Elaborating further in a conversation with WWD editor in chief Miles Socha, Sui explained that when she attended Parsons years ago, her class size was 35 — but now the school sees around 350 graduates each year. Coupled with a battered retail sector, landing a job and climbing up the industry ladder is proving increasingly difficult.
“Back then there was a huge, huge industry — so many places you could work. Now it’s limited, especially in New York,” said the Detroit native, who is also Chinese by descent. “People have to understand the competition is so much [greater], the challenges are so much [greater]. I think you have to learn Chinese.”
Other than overall economic growth, China also has technological ingenuity and a level of advancement that she feels is “probably further [along] than any place in the world.”
“I just went to a very remote place in Guizhou, everybody had a cell phone,” Sui said. “They went from bartering with chickens to paying with WeChat almost overnight. We are all looking toward China for our businesses and for progress.”
One example of that is the digitization of the design process. “I grew up with the old-fashioned way of draping with a pattern maker and checking the toiles and now everything is kind of digital,” she said. “It’s hard for me to design that way because I like to see how that fabric’s draping, it’s hard for me to visualize something flat.
“I think people who grew up with computers, they get it more and they are going to take that innovation in a different direction with laser cutting and 3-D printing. There is so much advancement in technology right now. There are fabrics that cool you down and warm you up. It’s a different time,” Sui said.
While on that same trip to Guizhou, Sui had a chance to examine the traditional costumes of the Miao people, a Chinese ethnic minority. Visiting during the region’s Sisters Meal festival, a kind of Valentine’s Day, she said “every village had their own style.”
The area’s handicraft techniques are slowly being eroded by the rise of machinery, but Sui, who was there with her mother, visited with a woman who was preserving the regional varieties in costumes.

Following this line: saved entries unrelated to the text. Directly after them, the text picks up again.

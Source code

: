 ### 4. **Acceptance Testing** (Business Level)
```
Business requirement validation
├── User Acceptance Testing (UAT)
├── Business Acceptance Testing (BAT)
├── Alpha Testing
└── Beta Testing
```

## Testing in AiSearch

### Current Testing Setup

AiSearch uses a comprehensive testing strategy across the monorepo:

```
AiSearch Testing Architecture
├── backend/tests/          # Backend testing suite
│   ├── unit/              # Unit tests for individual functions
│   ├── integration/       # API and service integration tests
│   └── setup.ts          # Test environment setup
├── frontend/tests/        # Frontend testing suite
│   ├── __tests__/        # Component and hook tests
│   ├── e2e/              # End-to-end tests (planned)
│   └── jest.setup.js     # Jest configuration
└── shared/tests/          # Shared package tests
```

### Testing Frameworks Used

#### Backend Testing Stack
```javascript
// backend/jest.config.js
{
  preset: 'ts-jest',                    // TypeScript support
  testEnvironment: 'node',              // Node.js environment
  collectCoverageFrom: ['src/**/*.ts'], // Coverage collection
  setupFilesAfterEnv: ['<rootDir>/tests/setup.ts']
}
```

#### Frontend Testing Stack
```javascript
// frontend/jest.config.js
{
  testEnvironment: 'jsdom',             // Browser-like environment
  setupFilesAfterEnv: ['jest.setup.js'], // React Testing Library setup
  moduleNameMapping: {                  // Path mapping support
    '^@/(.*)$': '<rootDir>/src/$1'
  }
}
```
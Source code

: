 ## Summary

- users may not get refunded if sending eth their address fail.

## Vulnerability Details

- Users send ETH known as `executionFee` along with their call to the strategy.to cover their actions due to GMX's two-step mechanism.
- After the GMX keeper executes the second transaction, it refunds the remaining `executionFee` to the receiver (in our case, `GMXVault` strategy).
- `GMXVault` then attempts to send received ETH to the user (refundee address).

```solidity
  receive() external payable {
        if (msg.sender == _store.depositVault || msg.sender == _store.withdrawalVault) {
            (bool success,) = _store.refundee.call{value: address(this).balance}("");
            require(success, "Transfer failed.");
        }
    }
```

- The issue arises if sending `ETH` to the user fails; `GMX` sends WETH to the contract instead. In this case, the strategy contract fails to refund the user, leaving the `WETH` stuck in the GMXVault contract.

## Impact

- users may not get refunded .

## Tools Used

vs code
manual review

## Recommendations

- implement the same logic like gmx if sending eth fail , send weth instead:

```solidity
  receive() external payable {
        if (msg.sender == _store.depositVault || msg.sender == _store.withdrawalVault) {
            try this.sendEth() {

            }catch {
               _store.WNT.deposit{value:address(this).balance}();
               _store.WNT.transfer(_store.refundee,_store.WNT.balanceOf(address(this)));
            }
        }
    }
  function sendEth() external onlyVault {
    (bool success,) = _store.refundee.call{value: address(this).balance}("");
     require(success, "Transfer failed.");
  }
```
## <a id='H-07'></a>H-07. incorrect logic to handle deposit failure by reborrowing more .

“She has a class you can take if you go there for a week. “You can visit the villages and learn the handicraft so I’m trying to find a way to do that,” Sui said.
Besides personal trips, Sui is devoting attention to the market in other ways. For spring 2019, she plans to debut her ath-leisure line, which is first and foremost, geared to the Chinese market, before starting distribution elsewhere globally.
Especially in Asia, Sui is known for her cosmetics but she’s hopeful her fashion in the region will also gain a stronger profile.
Recalling how the cosmetics side got up and running, she said that the Japanese department store Isetan pursued her and in addition to agreeing to distribute the brand, arranged for 12 licenses, including beauty.
“Before I would sign any deal, I asked, ‘Can’t you cross-distribute the cosmetics and fragrance so that we have the same distributors everywhere?’ Everyone thought I was crazy but I insisted on it and that made my brand global and there was a strength behind it,” Sui said.
Now celebrating 20 years for Anna Sui cosmetics, the winning formula was to make not just great and functional products but packaging that could double as an accessory in the form of Sui’s now signature carved roses on black lacquer.
“They said, ‘We don’t want you to do a beauty product’. They wanted to make it an accessories product,” she said. “Everything was so minimal and almost indistinguishable between brands. Everything had gotten so plain.”